2. GHG: We will use the Historical GHG Emissions data collected by Climate Watch, available here: https://www.climatewatchdata.org/ghg-emissions?end_year=2021&source=GCP&start_year=1960
3. ETI: The Ecological Threat Index was created by the Institute for Economics and Peace, and it's part of an annual report on the subject. Scores are available here, https://www.visionofhumanity.org/maps/ecological-threat-report/#/.
4. The percentage of the alarmed and concerned groups in each country are obtained from the YPCCC report on the subject, https://climatecommunication.yale.edu/publications/global-warmings-six-audiences-a-cross-national-comparison/?utm_source=Yale+Program+on+Climate+Change+Communication&utm_campaign=6a2288c25a-EMAIL_CAMPAIGN_2023_07_29_12_39&utm_medium=email&utm_term=0_-6a2288c25a-%5BLIST_EMAIL_ID%5D
Covariates
1. GDP: The Gross Domestic Product in millions of USD will be used. Data were obtained from the World Bank.
2. WGI: The average of six world governance indexes will be used to account for differences in government across nations. Scores were obtained from the World Bank.
4) How many and which conditions will participants be assigned to? We are using a cross-sectional design, so no random assignment will take place.
5) Specify exactly which analyses you will conduct to examine the main question/hypothesis. All analyses will be conducted in any of the following software: SAS, Rstudio and Jamovi.
To evaluate hypotheses H1a-H1f, H2a-H2f, and H3a-H3f we will estimate linear regression models. Importantly, we will also estimate a second set of models accounting for the non-independence of nations. Recent findings suggest that accounting for geographical and cultural similarities can help eliminate bias in national-level analyses (Claessens et al., 2023). Specifically we will account for geographic and cultural phylogenetic similarity across nations through the use of a geographic proximity matrix and a linguistic proximity matrix.
6) Describe exactly how outliers will be defined and handled, and your precise rule(s) for excluding observations. No data exclusion will occur, as we are relying on national level indicators for our analyses. However, the sample size will vary for each analysis, as not all countries have data for each respective indicator.

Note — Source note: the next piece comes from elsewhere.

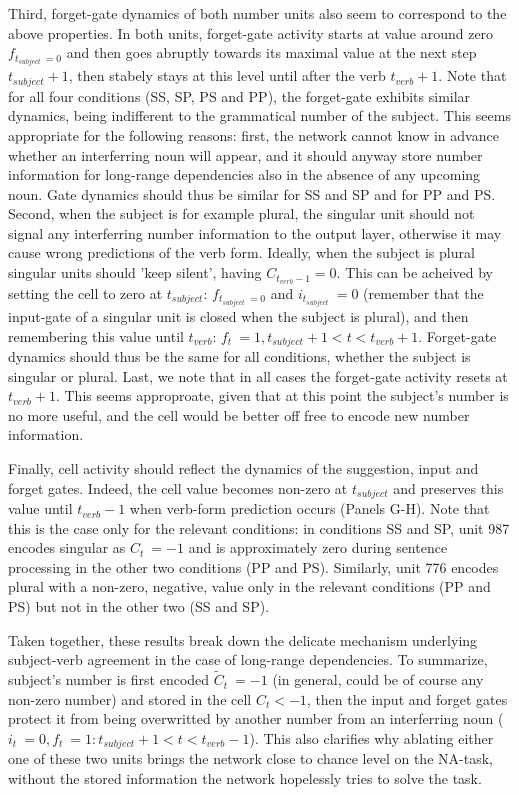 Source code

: Third, forget-gate dynamics of both number units also seem to correspond to the above properties. In both units, forget-gate activity starts at value around zero $f_{t_{subject}~=0}$ and then goes abruptly towards its maximal value at the next step $t_{subject}+1$, then stabely stays at this level until after the verb $t_{verb}+1$. Note that for all four conditions (SS, SP, PS and PP), the forget-gate exhibits similar dynamics, being indifferent to the grammatical number of the subject. This seems appropriate for the following reasons: first, the network cannot know in advance whether an interferring noun will appear, and it should anyway store number information for long-range dependencies also in the absence of any upcoming noun. Gate dynamics should thus be similar for SS and SP and for PP and PS. Second, when the subject is for example plural, the singular unit should not signal any interferring number information to the output layer, otherwise it may cause wrong predictions of the verb form. Ideally, when the subject is plural singular units should 'keep silent', having $C_{t_{verb}-1}=0$. This can be acheived by setting the cell to zero at $t_{subject}$: $f_{t_{subject}~=0}$ and $i_{t_{subject}}~=0$ (remember that the input-gate of a singular unit is closed when the subject is plural), and then remembering this value until $t_{verb}$: $f_t ~= 1, t_{subject}+1<t<t_{verb}+1$. Forget-gate dynamics should thus be the same for all conditions, whether the subject is singular or plural. Last, we note that in all cases the forget-gate activity resets at $t_{verb}+1$. This seems approproate, given that at this point the subject's number is no more useful, and the cell would be better off free to encode new number information.
 
Finally, cell activity should reflect the dynamics of the suggestion, input and forget gates. Indeed, the cell value becomes non-zero at $t_{subject}$ and preserves this value until $t_{verb}-1$ when verb-form prediction occurs (Panels G-H). Note that this is the case only for the relevant conditions: in conditions SS and SP, unit 987 encodes singular as $C_t ~= -1$ and is approximately zero during sentence processing in the other two conditions (PP and PS). Similarly, unit 776 encodes plural with a non-zero, negative, value only in the relevant conditions (PP and PS) but not in the other two (SS and SP). 

Taken together, these results break down the delicate mechanism underlying subject-verb agreement in the case of long-range dependencies. To summarize, subject's number is first encoded $\tilde{C}_t~=-1$ (in general, could be of course any non-zero number) and stored in the cell $C_t<-1$, then the input and forget gates protect it from being overwritted by another number from an interferring noun ($i_t~=0, f_t~=1: t_{subject}+1<t<t_{verb}-1$). This also clarifies why ablating either one of these two units brings the network close to chance level on the NA-task, without the stored information the network hopelessly tries to solve the task.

7) How many observations will be collected or what will determine sample size? No need to justify decision, but be precise about exactly how the number will be determined. A total of 204 countries had data relevant to our hypotheses. A total of 61 countries have scores for the temporal discounting indicator; a total of 101 for the LTO index; and a total of 118 for the ISI. Sensitivity analyses suggest that with an alpha of .05, power set to .80, and four predictors (main predictor, country age, GDP, and WGI average) we can meaningfully detect effect sizes (eta square) as small as: .117, .073, and .063 respectively for each sample size (smallest to largest).
8) Anything else you would like to pre-register? (e.g., secondary analyses, variables collected for exploratory purposes, unusual analyses planned?) Response to question 1: Data have been collated by the research team (since each index was publicly available and a national statistic). However, no analyses have been conducted prior to this pre-registration.
Exploratory analyses
1. We will report correlations between all indexes in the supplementary materials.
2. We will report analyses only for age as a predictor (controlling for GDP and the WGI average) to replicate the results of Hershfield et al. (2014) and extend those findings to other indicators.
3. We will examine whether our main predictors, and a country's age also predict increased national endorsement of the following item obtained from the European Social Survey and the World Values Survey: "It is important to care for nature and environment (valuing nature)". This item is part of the Schwartz Human Values Inventory, and is reflective of benevolence, however it is also reflective of concern for nature. Scores for this item are averaged across waves of the ESS and WVS at the national level.